▶ _Assignment_
At the line containing "TimeSearching | ✅ | ✅ | ❌ |", begin retyping, and continue word for word until the records below run out.

▶ _Data for processing_

+ + +

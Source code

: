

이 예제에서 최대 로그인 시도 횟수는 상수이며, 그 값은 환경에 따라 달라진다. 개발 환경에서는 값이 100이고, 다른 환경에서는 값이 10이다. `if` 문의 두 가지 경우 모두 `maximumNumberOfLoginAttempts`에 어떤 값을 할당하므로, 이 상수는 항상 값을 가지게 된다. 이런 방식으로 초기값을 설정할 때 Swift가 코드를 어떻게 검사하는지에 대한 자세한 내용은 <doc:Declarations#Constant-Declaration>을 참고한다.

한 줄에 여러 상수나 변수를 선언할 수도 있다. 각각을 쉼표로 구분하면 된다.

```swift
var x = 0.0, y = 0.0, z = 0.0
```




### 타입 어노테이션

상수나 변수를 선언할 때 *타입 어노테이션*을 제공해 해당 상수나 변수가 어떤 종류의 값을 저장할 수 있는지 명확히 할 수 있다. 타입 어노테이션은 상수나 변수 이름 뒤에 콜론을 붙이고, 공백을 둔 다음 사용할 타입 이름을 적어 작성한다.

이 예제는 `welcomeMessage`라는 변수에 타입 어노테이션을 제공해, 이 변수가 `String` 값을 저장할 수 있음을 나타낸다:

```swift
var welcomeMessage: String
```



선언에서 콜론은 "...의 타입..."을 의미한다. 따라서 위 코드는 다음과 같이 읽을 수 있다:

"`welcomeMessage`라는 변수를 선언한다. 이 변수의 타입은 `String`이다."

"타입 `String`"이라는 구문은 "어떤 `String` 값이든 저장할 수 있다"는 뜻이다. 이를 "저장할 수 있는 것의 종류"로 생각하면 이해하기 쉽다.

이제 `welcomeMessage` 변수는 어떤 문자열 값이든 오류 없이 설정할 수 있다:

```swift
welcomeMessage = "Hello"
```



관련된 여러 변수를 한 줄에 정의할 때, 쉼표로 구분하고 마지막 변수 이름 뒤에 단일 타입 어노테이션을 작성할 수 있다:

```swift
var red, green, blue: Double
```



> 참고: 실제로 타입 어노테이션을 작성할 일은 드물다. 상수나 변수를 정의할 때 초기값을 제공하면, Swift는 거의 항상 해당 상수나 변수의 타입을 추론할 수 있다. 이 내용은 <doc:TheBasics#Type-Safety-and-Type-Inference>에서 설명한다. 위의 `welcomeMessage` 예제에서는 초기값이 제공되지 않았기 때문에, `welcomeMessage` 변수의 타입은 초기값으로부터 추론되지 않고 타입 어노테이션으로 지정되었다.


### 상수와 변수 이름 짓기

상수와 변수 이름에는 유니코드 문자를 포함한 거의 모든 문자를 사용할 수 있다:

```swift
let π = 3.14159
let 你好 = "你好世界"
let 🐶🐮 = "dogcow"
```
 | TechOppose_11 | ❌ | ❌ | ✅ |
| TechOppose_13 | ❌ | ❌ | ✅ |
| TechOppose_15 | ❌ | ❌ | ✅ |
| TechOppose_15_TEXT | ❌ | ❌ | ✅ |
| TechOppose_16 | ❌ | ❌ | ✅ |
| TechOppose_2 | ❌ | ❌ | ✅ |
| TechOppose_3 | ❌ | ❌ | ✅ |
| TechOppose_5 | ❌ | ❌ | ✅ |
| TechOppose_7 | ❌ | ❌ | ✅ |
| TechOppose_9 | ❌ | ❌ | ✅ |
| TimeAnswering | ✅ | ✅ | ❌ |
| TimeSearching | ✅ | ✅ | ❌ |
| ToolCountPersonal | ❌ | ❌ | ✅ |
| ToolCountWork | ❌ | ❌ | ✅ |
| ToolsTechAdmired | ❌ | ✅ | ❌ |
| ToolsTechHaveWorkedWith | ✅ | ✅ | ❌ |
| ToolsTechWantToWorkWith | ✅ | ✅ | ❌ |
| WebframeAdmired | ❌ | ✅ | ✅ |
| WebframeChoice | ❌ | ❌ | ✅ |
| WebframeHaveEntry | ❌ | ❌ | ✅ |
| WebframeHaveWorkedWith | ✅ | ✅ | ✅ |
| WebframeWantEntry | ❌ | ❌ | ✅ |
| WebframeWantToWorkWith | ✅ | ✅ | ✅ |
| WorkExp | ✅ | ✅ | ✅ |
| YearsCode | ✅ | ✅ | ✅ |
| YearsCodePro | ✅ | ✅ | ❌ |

+ + +

▶ _The answer_
| TimeSearching | ✅ | ✅ | ❌ |
| ToolCountPersonal | ❌ | ❌ | ✅ |
| ToolCountWork | ❌ | ❌ | ✅ |
| ToolsTechAdmired | ❌ | ✅ | ❌ |
| ToolsTechHaveWorkedWith | ✅ | ✅ | ❌ |
| ToolsTechWantToWorkWith | ✅ | ✅ | ❌ |
| WebframeAdmired | ❌ | ✅ | ✅ |
| WebframeChoice | ❌ | ❌ | ✅ |
| WebframeHaveEntry | ❌ | ❌ | ✅ |
| WebframeHaveWorkedWith | ✅ | ✅ | ✅ |
| WebframeWantEntry | ❌ | ❌ | ✅ |
| WebframeWantToWorkWith | ✅ | ✅ | ✅ |
| WorkExp | ✅ | ✅ | ✅ |
| YearsCode | ✅ | ✅ | ✅ |
| YearsCodePro | ✅ | ✅ | ❌ |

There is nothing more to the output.